▶ _Brief_:
The answer is the full set of records, given again exactly and without images.

▶ _Data provided_:
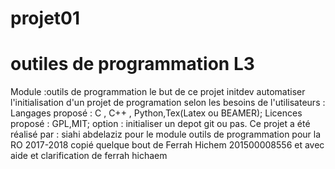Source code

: # projet01
# outiles de programmation L3
 Module :outils de programmation le but de ce projet initdev automatiser l'initialisation d'un projet de programation selon les besoins de l'utilisateurs : Langages proposé : C , C++ , Python,Tex(Latex ou BEAMER); Licences proposé : GPL,MIT; option : initialiser un depot git ou pas. 
Ce projet a été réalisé par : siahi abdelaziz  pour le module outils de programmation pour la RO 2017-2018
copié quelque bout  de Ferrah Hichem 201500008556     et avec aide et clarification de ferrah hichaem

▶ _Your solution_:
Source code

: # projet01
# outiles de programmation L3
 Module :outils de programmation le but de ce projet initdev automatiser l'initialisation d'un projet de programation selon les besoins de l'utilisateurs : Langages proposé : C , C++ , Python,Tex(Latex ou BEAMER); Licences proposé : GPL,MIT; option : initialiser un depot git ou pas. 
Ce projet a été réalisé par : siahi abdelaziz  pour le module outils de programmation pour la RO 2017-2018
copié quelque bout  de Ferrah Hichem 201500008556     et avec aide et clarification de ferrah hichaem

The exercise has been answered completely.